Specifically, the CCPA will impact any company that handles “personal information” about California residents, operates for profit, and meets one or more of the following triggers: (1) annual gross revenue above US$25 million; (2) annually handles personal information regarding at least 50,000 consumers, households or devices; or (3) derives 50% or more of its revenue from selling personal information. Most CCPA obligations will apply directly to “businesses” (i.e., the entity that determines the purposes and means of processing personal information). But service providers and other third parties that handle personal information will also be impacted.
The CCPA will impose several new or enhanced privacy requirements, including disclosing what personal information is collected, how it is used, and how it is shared. The CCPA will also grant consumers rights regarding their personal information, including a right to access, delete, and opt out of the sale of their information, as well as an accompanying prohibition on discrimination for exercising such rights. Companies will need to contract with service providers to prohibit unauthorized processing and will be required to train employees regarding the CCPA’s requirements. The law also allows consumers to seek statutory damages (no proof of injury required) in the event of a data breach, opening the door to additional data breach class actions in California.

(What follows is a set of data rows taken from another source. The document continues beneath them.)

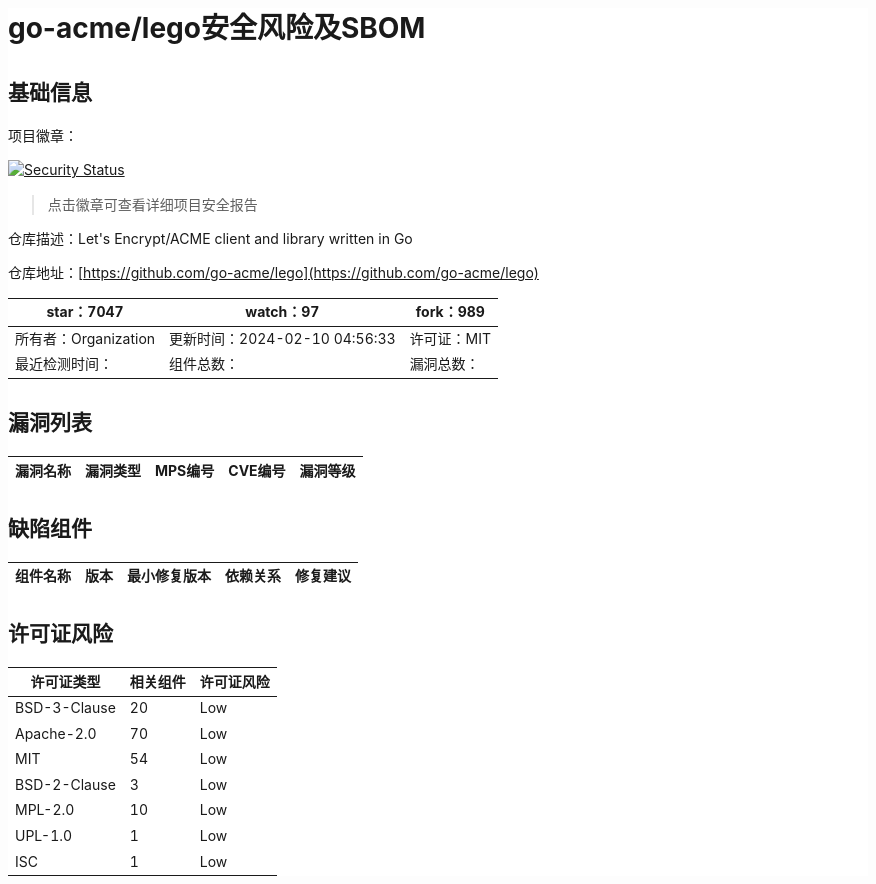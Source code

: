# go-acme/lego安全风险及SBOM

## 基础信息

项目徽章：

[![Security Status](https://www.murphysec.com/platform3/v31/badge/1756398718643920896.svg)](https://www.murphysec.com/console/report/1755657599505928192/1756398718643920896)

> 点击徽章可查看详细项目安全报告

仓库描述：Let's Encrypt/ACME client and library written in Go

仓库地址：[https://github.com/go-acme/lego](https://github.com/go-acme/lego)

| star：7047 | watch：97 | fork：989 |
| ----------- | -------------- | ------------ |
| 所有者：Organization | 更新时间：2024-02-10 04:56:33 | 许可证：MIT |
| 最近检测时间： | 组件总数： | 漏洞总数： |




## 漏洞列表

| 漏洞名称 | 漏洞类型 | MPS编号 | CVE编号 | 漏洞等级 |
| ------- | ------ | ------- | ------ | ----- |





## 缺陷组件

| 组件名称 | 版本 | 最小修复版本 | 依赖关系 | 修复建议 |
| -------- | ---- | ------------ | -------- | -------- |





## 许可证风险

| 许可证类型 | 相关组件 | 许可证风险 |
| ---------- | -------- | ---------- |
|BSD-3-Clause|20|Low|
|Apache-2.0|70|Low|
|MIT|54|Low|
|BSD-2-Clause|3|Low|
|MPL-2.0|10|Low|
|UPL-1.0|1|Low|
|ISC|1|Low|
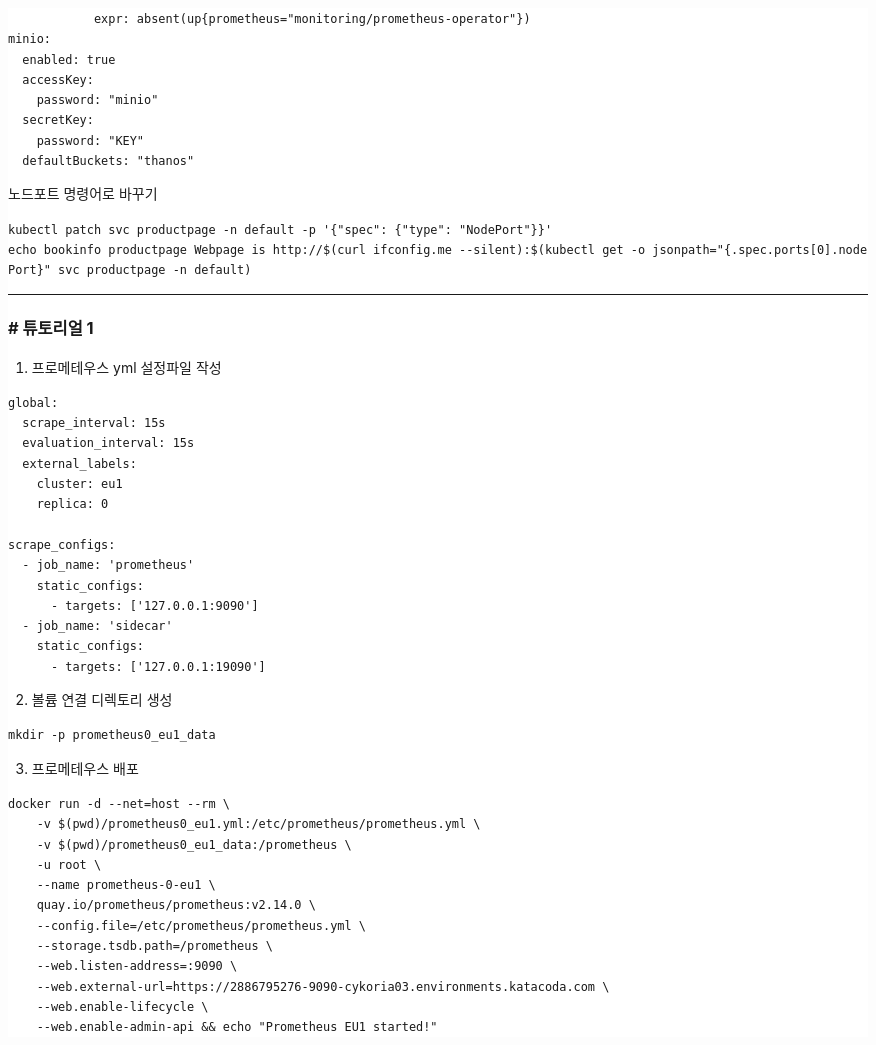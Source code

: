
 ```
            expr: absent(up{prometheus="monitoring/prometheus-operator"})
minio:
  enabled: true
  accessKey:
    password: "minio"
  secretKey:
    password: "KEY"
  defaultBuckets: "thanos"
```



노드포트 명령어로 바꾸기

```
kubectl patch svc productpage -n default -p '{"spec": {"type": "NodePort"}}'
echo bookinfo productpage Webpage is http://$(curl ifconfig.me --silent):$(kubectl get -o jsonpath="{.spec.ports[0].nodePort}" svc productpage -n default)
```



---

### # 튜토리얼 1

1. 프로메테우스 yml 설정파일 작성

```
global:
  scrape_interval: 15s
  evaluation_interval: 15s
  external_labels:
    cluster: eu1
    replica: 0

scrape_configs:
  - job_name: 'prometheus'
    static_configs:
      - targets: ['127.0.0.1:9090']
  - job_name: 'sidecar'
    static_configs:
      - targets: ['127.0.0.1:19090']
```

2. 볼륨 연결 디렉토리 생성

```
mkdir -p prometheus0_eu1_data
```

3. 프로메테우스 배포

```
docker run -d --net=host --rm \
    -v $(pwd)/prometheus0_eu1.yml:/etc/prometheus/prometheus.yml \
    -v $(pwd)/prometheus0_eu1_data:/prometheus \
    -u root \
    --name prometheus-0-eu1 \
    quay.io/prometheus/prometheus:v2.14.0 \
    --config.file=/etc/prometheus/prometheus.yml \
    --storage.tsdb.path=/prometheus \
    --web.listen-address=:9090 \
    --web.external-url=https://2886795276-9090-cykoria03.environments.katacoda.com \
    --web.enable-lifecycle \ 
    --web.enable-admin-api && echo "Prometheus EU1 started!"
```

The California Legislature is considering amendments, but we do not believe that they will significantly water down the key requirements of the CCPA or shrink its scope. And it may not stop with California. The US Congress has already started hearings on whether a comprehensive federal data privacy act makes sense. However, with a divided federal government and other pressing distractions, a preemptive federal law is unlikely to pass before the rapidly approaching January 1, 2020 effective date.